My Face Has Gone to the Dogs

More Bow Wow than Wow

My face has gone to the dogs

When I was a child, my Uncle George would grab my cheeks so hard I thought he’d lift me off the ground.

“Such a shayna punim,” he’d exclaim with joy. (The term is Yiddish. It literally means “pretty face” but colloquially means what a pretty girl.)

“Yes!” my parents would reply with equal joy.

At 6, I hated Uncle George as I rubbed my aching cheeks, and I hated my parents for allowing this unwelcome greeting.

Now, at 67, however, I hate my hollow cheeks. I hate my sagging jowls and most of all, I hate my nasolabial folds. (If you don’t know what nasolabial folds are, you’re lucky. It also means you’re a man.)

My Face Really has Gone to the Dogs!

These days I look more like an old Shar-Pei dog than a sweet young shayna punim.

At my age, I should know better. I should know to focus on inner beauty. But I also know this — Society values external beauty and youth.
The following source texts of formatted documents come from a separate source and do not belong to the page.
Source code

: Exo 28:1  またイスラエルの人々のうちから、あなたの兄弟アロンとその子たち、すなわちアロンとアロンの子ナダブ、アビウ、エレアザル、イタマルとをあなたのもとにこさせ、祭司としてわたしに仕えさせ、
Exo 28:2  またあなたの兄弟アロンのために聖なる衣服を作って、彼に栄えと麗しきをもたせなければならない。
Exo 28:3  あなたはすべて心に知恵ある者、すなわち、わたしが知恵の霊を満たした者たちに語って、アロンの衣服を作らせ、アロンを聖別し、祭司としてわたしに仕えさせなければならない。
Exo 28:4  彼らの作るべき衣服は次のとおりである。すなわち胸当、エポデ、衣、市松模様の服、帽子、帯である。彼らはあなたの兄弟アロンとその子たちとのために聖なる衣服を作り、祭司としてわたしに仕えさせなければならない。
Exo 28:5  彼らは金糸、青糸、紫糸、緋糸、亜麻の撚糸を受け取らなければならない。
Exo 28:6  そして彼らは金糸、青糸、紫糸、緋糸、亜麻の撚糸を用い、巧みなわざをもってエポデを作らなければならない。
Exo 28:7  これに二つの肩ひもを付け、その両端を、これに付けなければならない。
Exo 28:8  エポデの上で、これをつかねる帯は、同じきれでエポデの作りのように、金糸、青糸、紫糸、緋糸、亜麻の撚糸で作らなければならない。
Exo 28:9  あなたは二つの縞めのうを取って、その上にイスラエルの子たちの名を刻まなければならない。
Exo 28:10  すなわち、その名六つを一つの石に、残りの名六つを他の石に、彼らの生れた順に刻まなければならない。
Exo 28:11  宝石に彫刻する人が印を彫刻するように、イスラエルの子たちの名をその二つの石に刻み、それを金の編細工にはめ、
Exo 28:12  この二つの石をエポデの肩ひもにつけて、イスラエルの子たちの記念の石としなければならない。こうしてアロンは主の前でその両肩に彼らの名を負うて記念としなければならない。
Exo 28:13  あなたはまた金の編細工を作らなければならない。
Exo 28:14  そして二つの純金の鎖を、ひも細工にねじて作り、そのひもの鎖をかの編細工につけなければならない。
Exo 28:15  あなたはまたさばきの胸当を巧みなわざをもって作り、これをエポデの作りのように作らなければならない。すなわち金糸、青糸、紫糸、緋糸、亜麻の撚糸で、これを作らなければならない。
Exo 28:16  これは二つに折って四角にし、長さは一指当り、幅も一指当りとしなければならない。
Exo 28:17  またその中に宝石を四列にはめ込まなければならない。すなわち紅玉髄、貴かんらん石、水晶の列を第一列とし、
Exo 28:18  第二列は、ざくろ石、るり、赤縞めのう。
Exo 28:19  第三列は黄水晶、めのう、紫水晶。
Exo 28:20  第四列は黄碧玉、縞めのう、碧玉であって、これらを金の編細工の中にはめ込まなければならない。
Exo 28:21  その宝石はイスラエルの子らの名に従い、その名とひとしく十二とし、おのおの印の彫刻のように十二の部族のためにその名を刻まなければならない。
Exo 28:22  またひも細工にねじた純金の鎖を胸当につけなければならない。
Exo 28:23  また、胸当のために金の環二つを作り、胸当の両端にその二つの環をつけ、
So, to combat this distressing Shar-Pei reality, I make periodic pilgrimages to the dermatologist for cosmetic fillers.

“Fill ’er up,” I say, ever the wag.

I used to conceal these costly cosmetic escapades from Handsome Hubby but one time I bruised badly. I looked like I’d done 12 rounds in the ring with Mohammad Ali. I had to fess up!

HH was sweet and somewhat mystified. “You don’t need to do this to yourself. You look great.” Of course, the guy needs bifocals and he’s is hardly objective.

Besides, I don’t get fillers for him. I get them for me! Being middle-aged and invisible isn’t pleasant. Getting jabbed with a needle or two is a small price to pay (Well, it isn’t a small price to pay) for the illusion of a more pleasing countenance.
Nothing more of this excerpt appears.